Down to the final line, reproduce the entries that follow exactly.

[[ Listed records open ]]

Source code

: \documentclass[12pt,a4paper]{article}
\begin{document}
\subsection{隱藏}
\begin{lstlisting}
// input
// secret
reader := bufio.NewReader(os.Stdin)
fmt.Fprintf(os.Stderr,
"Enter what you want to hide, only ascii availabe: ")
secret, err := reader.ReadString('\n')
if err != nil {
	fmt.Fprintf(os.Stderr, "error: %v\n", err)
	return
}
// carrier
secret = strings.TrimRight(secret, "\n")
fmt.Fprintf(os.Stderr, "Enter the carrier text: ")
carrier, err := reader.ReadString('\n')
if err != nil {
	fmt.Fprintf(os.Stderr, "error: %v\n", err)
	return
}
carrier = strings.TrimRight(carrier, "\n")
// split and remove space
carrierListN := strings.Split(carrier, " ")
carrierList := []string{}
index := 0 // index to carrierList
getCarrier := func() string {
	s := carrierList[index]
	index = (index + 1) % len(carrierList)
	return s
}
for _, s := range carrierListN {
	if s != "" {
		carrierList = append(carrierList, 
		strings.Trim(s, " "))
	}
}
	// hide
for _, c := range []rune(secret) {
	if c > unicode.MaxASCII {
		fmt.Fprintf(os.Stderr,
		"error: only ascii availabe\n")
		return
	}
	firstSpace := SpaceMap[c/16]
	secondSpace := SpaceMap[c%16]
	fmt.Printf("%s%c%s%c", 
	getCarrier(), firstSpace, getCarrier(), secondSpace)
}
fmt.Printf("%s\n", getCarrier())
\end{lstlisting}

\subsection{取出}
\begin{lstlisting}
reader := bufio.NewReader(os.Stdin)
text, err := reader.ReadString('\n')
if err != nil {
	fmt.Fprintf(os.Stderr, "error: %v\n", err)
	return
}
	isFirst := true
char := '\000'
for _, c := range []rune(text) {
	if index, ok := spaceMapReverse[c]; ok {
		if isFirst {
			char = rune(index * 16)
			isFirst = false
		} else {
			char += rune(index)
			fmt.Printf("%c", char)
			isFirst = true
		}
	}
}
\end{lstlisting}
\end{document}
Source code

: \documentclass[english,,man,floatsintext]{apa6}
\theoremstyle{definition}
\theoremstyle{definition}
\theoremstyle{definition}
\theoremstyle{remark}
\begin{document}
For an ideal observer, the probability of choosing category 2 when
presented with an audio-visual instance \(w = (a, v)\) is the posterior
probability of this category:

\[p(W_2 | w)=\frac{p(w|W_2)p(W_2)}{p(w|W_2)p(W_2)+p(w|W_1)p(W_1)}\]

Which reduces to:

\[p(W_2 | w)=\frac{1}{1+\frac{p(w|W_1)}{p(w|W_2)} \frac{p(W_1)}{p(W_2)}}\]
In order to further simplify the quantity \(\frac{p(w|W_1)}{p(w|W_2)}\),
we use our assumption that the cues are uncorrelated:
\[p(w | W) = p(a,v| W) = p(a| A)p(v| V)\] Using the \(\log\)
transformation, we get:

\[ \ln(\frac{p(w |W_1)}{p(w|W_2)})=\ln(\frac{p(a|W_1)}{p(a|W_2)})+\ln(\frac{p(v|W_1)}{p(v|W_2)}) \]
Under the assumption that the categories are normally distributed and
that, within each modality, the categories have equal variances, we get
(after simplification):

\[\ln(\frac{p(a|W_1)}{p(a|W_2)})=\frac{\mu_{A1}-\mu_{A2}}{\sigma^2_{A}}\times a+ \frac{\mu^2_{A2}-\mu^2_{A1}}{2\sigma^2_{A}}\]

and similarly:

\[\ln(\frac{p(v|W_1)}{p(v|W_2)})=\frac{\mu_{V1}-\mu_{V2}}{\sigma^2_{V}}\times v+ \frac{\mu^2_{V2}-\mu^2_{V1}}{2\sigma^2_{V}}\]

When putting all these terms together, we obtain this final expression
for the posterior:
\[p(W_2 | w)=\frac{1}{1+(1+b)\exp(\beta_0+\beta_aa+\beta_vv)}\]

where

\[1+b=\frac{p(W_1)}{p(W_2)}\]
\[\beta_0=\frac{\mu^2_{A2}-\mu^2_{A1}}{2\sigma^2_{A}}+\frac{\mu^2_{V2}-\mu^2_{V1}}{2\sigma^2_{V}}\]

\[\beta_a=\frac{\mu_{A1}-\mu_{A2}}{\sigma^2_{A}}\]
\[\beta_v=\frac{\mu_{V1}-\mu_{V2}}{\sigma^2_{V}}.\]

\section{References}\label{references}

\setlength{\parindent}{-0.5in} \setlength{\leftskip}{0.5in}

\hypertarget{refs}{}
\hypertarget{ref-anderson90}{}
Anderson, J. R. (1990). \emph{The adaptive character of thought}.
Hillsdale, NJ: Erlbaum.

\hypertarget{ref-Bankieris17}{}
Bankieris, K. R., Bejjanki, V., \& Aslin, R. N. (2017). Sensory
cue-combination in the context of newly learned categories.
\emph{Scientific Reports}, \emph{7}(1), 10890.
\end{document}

[[ Listed records closed ]]

### Answer to this exercise
Source code

: \documentclass[12pt,a4paper]{article}
\begin{document}
\subsection{隱藏}
\begin{lstlisting}
// input
// secret
reader := bufio.NewReader(os.Stdin)
fmt.Fprintf(os.Stderr,
"Enter what you want to hide, only ascii availabe: ")
secret, err := reader.ReadString('\n')
if err != nil {
	fmt.Fprintf(os.Stderr, "error: %v\n", err)
	return
}
// carrier
secret = strings.TrimRight(secret, "\n")
fmt.Fprintf(os.Stderr, "Enter the carrier text: ")
carrier, err := reader.ReadString('\n')
if err != nil {
	fmt.Fprintf(os.Stderr, "error: %v\n", err)
	return
}
carrier = strings.TrimRight(carrier, "\n")
// split and remove space
carrierListN := strings.Split(carrier, " ")
carrierList := []string{}
index := 0 // index to carrierList
getCarrier := func() string {
	s := carrierList[index]
	index = (index + 1) % len(carrierList)
	return s
}
for _, s := range carrierListN {
	if s != "" {
		carrierList = append(carrierList, 
		strings.Trim(s, " "))
	}
}
	// hide
for _, c := range []rune(secret) {
	if c > unicode.MaxASCII {
		fmt.Fprintf(os.Stderr,
		"error: only ascii availabe\n")
		return
	}
	firstSpace := SpaceMap[c/16]
	secondSpace := SpaceMap[c%16]
	fmt.Printf("%s%c%s%c", 
	getCarrier(), firstSpace, getCarrier(), secondSpace)
}
fmt.Printf("%s\n", getCarrier())
\end{lstlisting}

\subsection{取出}
\begin{lstlisting}
reader := bufio.NewReader(os.Stdin)
text, err := reader.ReadString('\n')
if err != nil {
	fmt.Fprintf(os.Stderr, "error: %v\n", err)
	return
}
	isFirst := true
char := '\000'
for _, c := range []rune(text) {
	if index, ok := spaceMapReverse[c]; ok {
		if isFirst {
			char = rune(index * 16)
			isFirst = false
		} else {
			char += rune(index)
			fmt.Printf("%c", char)
			isFirst = true
		}
	}
}
\end{lstlisting}
\end{document}
Source code

: \documentclass[english,,man,floatsintext]{apa6}
\theoremstyle{definition}
\theoremstyle{definition}
\theoremstyle{definition}
\theoremstyle{remark}
\begin{document}
For an ideal observer, the probability of choosing category 2 when
presented with an audio-visual instance \(w = (a, v)\) is the posterior
probability of this category:

\[p(W_2 | w)=\frac{p(w|W_2)p(W_2)}{p(w|W_2)p(W_2)+p(w|W_1)p(W_1)}\]

Which reduces to:

\[p(W_2 | w)=\frac{1}{1+\frac{p(w|W_1)}{p(w|W_2)} \frac{p(W_1)}{p(W_2)}}\]
In order to further simplify the quantity \(\frac{p(w|W_1)}{p(w|W_2)}\),
we use our assumption that the cues are uncorrelated:
\[p(w | W) = p(a,v| W) = p(a| A)p(v| V)\] Using the \(\log\)
transformation, we get:

\[ \ln(\frac{p(w |W_1)}{p(w|W_2)})=\ln(\frac{p(a|W_1)}{p(a|W_2)})+\ln(\frac{p(v|W_1)}{p(v|W_2)}) \]
Under the assumption that the categories are normally distributed and
that, within each modality, the categories have equal variances, we get
(after simplification):

\[\ln(\frac{p(a|W_1)}{p(a|W_2)})=\frac{\mu_{A1}-\mu_{A2}}{\sigma^2_{A}}\times a+ \frac{\mu^2_{A2}-\mu^2_{A1}}{2\sigma^2_{A}}\]

and similarly:

\[\ln(\frac{p(v|W_1)}{p(v|W_2)})=\frac{\mu_{V1}-\mu_{V2}}{\sigma^2_{V}}\times v+ \frac{\mu^2_{V2}-\mu^2_{V1}}{2\sigma^2_{V}}\]

When putting all these terms together, we obtain this final expression
for the posterior:
\[p(W_2 | w)=\frac{1}{1+(1+b)\exp(\beta_0+\beta_aa+\beta_vv)}\]

where

\[1+b=\frac{p(W_1)}{p(W_2)}\]
\[\beta_0=\frac{\mu^2_{A2}-\mu^2_{A1}}{2\sigma^2_{A}}+\frac{\mu^2_{V2}-\mu^2_{V1}}{2\sigma^2_{V}}\]

\[\beta_a=\frac{\mu_{A1}-\mu_{A2}}{\sigma^2_{A}}\]
\[\beta_v=\frac{\mu_{V1}-\mu_{V2}}{\sigma^2_{V}}.\]

\section{References}\label{references}

\setlength{\parindent}{-0.5in} \setlength{\leftskip}{0.5in}

\hypertarget{refs}{}
\hypertarget{ref-anderson90}{}
Anderson, J. R. (1990). \emph{The adaptive character of thought}.
Hillsdale, NJ: Erlbaum.

\hypertarget{ref-Bankieris17}{}
Bankieris, K. R., Bejjanki, V., \& Aslin, R. N. (2017). Sensory
cue-combination in the context of newly learned categories.
\emph{Scientific Reports}, \emph{7}(1), 10890.
\end{document}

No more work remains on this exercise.